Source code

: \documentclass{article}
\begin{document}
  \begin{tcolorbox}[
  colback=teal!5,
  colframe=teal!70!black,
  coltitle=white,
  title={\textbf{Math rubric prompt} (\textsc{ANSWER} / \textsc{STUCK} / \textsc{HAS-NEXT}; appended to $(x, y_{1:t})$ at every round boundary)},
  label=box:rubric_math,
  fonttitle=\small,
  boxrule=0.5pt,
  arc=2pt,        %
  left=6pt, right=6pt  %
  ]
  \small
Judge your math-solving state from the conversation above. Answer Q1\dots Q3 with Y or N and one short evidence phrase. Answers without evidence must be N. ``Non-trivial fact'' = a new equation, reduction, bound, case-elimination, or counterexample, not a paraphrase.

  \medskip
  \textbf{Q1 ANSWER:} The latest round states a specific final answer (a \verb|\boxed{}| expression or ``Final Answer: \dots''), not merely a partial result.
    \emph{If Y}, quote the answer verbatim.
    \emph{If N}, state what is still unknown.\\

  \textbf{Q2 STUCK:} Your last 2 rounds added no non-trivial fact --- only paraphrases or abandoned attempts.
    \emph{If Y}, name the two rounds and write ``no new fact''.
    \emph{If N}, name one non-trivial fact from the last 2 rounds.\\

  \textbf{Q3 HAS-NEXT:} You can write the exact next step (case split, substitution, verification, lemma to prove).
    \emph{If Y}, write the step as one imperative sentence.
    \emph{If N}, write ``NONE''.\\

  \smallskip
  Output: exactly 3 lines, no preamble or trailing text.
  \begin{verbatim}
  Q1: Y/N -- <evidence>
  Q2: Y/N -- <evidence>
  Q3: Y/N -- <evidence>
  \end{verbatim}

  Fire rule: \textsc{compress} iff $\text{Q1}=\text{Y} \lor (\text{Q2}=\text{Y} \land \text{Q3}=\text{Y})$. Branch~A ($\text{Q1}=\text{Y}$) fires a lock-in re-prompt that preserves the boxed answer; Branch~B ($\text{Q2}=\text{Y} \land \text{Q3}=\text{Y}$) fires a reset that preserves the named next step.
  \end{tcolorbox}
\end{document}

• [EXERCISE GOAL]
Your task is to transcribe all of the entries word for word.

• [ANSWER TO THIS PROBLEM]
Source code

: \documentclass{article}
\begin{document}
  \begin{tcolorbox}[
  colback=teal!5,
  colframe=teal!70!black,
  coltitle=white,
  title={\textbf{Math rubric prompt} (\textsc{ANSWER} / \textsc{STUCK} / \textsc{HAS-NEXT}; appended to $(x, y_{1:t})$ at every round boundary)},
  label=box:rubric_math,
  fonttitle=\small,
  boxrule=0.5pt,
  arc=2pt,        %
  left=6pt, right=6pt  %
  ]
  \small
Judge your math-solving state from the conversation above. Answer Q1\dots Q3 with Y or N and one short evidence phrase. Answers without evidence must be N. ``Non-trivial fact'' = a new equation, reduction, bound, case-elimination, or counterexample, not a paraphrase.

  \medskip
  \textbf{Q1 ANSWER:} The latest round states a specific final answer (a \verb|\boxed{}| expression or ``Final Answer: \dots''), not merely a partial result.
    \emph{If Y}, quote the answer verbatim.
    \emph{If N}, state what is still unknown.\\

  \textbf{Q2 STUCK:} Your last 2 rounds added no non-trivial fact --- only paraphrases or abandoned attempts.
    \emph{If Y}, name the two rounds and write ``no new fact''.
    \emph{If N}, name one non-trivial fact from the last 2 rounds.\\

  \textbf{Q3 HAS-NEXT:} You can write the exact next step (case split, substitution, verification, lemma to prove).
    \emph{If Y}, write the step as one imperative sentence.
    \emph{If N}, write ``NONE''.\\

  \smallskip
  Output: exactly 3 lines, no preamble or trailing text.
  \begin{verbatim}
  Q1: Y/N -- <evidence>
  Q2: Y/N -- <evidence>
  Q3: Y/N -- <evidence>
  \end{verbatim}

  Fire rule: \textsc{compress} iff $\text{Q1}=\text{Y} \lor (\text{Q2}=\text{Y} \land \text{Q3}=\text{Y})$. Branch~A ($\text{Q1}=\text{Y}$) fires a lock-in re-prompt that preserves the boxed answer; Branch~B ($\text{Q2}=\text{Y} \land \text{Q3}=\text{Y}$) fires a reset that preserves the named next step.
  \end{tcolorbox}
\end{document}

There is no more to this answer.